Health Secretary Matt Hancock has described CovidNudge as key to trying to ward off the virus this winter.
The test uses nasal or throat swabs which are put on a cartridge that goes into a shoebox-sized machine known as NudgeBox for analysis.
The device then looks for traces of genetic material belonging to the coronavirus. The test was used on 386 NHS staff and patients in London and is currently being used across eight hospitals in the capital with plans to be rolled out nationally.
The samples from all individuals in the study were analysed on both the rapid-testing device and standard hospital laboratory equipment and the findings published in the journal Lancet Microbe.
Professor Graham Cooke, lead author of the study from the Department of Infectious Disease at Imperial, said: “These results suggest the test, which can be performed at a patient’s bedside without the need to handle any sample material, has comparable accuracy to standard laboratory testing, which takes 24 hours.

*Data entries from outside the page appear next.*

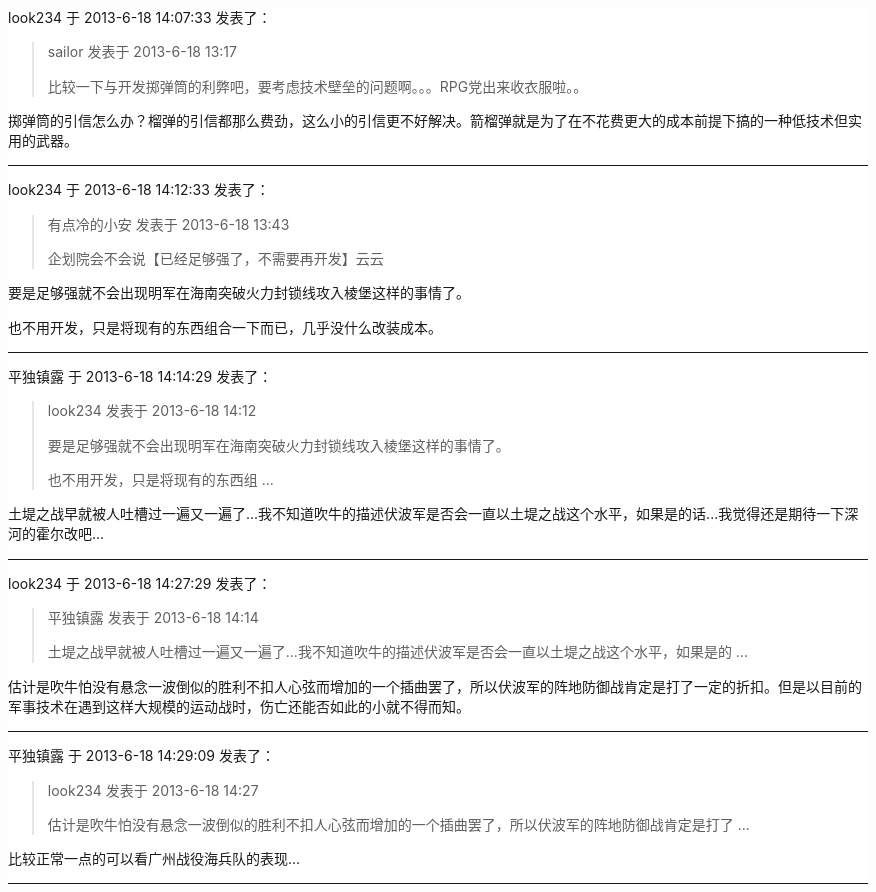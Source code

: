 look234 于 2013-6-18 14:07:33 发表了：

> sailor 发表于 2013-6-18 13:17
> 
> 比较一下与开发掷弹筒的利弊吧，要考虑技术壁垒的问题啊。。。RPG党出来收衣服啦。。



掷弹筒的引信怎么办？榴弹的引信都那么费劲，这么小的引信更不好解决。箭榴弹就是为了在不花费更大的成本前提下搞的一种低技术但实用的武器。

---------

look234 于 2013-6-18 14:12:33 发表了：

> 有点冷的小安 发表于 2013-6-18 13:43
> 
> 企划院会不会说【已经足够强了，不需要再开发】云云



要是足够强就不会出现明军在海南突破火力封锁线攻入棱堡这样的事情了。

也不用开发，只是将现有的东西组合一下而已，几乎没什么改装成本。

---------

平独镇露 于 2013-6-18 14:14:29 发表了：

> look234 发表于 2013-6-18 14:12
> 
> 要是足够强就不会出现明军在海南突破火力封锁线攻入棱堡这样的事情了。
> 
> 也不用开发，只是将现有的东西组 ...



土堤之战早就被人吐槽过一遍又一遍了...我不知道吹牛的描述伏波军是否会一直以土堤之战这个水平，如果是的话...我觉得还是期待一下深河的霍尔改吧...

---------

look234 于 2013-6-18 14:27:29 发表了：

> 平独镇露 发表于 2013-6-18 14:14
> 
> 土堤之战早就被人吐槽过一遍又一遍了...我不知道吹牛的描述伏波军是否会一直以土堤之战这个水平，如果是的 ...



估计是吹牛怕没有悬念一波倒似的胜利不扣人心弦而增加的一个插曲罢了，所以伏波军的阵地防御战肯定是打了一定的折扣。但是以目前的军事技术在遇到这样大规模的运动战时，伤亡还能否如此的小就不得而知。

---------

平独镇露 于 2013-6-18 14:29:09 发表了：

> look234 发表于 2013-6-18 14:27
> 
> 估计是吹牛怕没有悬念一波倒似的胜利不扣人心弦而增加的一个插曲罢了，所以伏波军的阵地防御战肯定是打了 ...



比较正常一点的可以看广州战役海兵队的表现...

---------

“Many tests involve a tradeoff between speed and accuracy, but this test manages to achieve both. Developing an effective bedside test in under three months has been an incredible collaboration between teams of engineers, clinicians and virologists.”
The professor added it was better than conventional tests as it does not require a lab technician, supply is not limited and it uses paediatric swabs which are more readily available.
Each machine has the ability to process up to 15 tests on the spot each day.
The Government placed a £161million order for 5,000 NudgeBox machines last month to provide 5.8 million tests.
Professor Cooke said: “The setting that this [the test] is particularly well suited to is a healthcare setting, where you need an urgent test to either decide on a patient’s management or to try to decide where a patient goes in a hospital.”
He said that it was being distributed within the NHS with plans for 1,300 boxes to be deployed across hospitals by the end of next month at Trusts in Oxford, Birmingham and Manchester.
The intention is for the test to be rolled out to wider settings, such as care homes or GP surgeries.
Dr Bob Klaber, director of strategy, research and innovation at Imperial College Healthcare NHS Trust, said: “Getting accurate results back to clinicians and their patients as quickly as possible makes a huge difference.”
Regius Professor Chris Toumazou, CEO and co-founder of DnaNudge and founder of the Institute of Biomedical Engineering at Imperial, said the test had “very significant potential” in terms of mass testing for Covid-19.
He said: “The platform is well suited to testing in primary care and community settings with potential for use in non-healthcare settings such as care homes, schools, transport hubs, offices.”
However, further studies of effectiveness in non-clinical settings would be required prior to widespread deployment, he said. If successful, it could be the breakthrough the Government needs after an increase in demand has led to local shortages of tests, with some people being asked to go to test sites hundreds of miles away.
CovidNudge could help the Government reach its goal of up to 500,000 tests a day.
Mr Hancock has said previously: “Millions of new rapid coronavirus tests will provide onthe-spot results in under 90 minutes, helping us to break chains of transmission quickly.”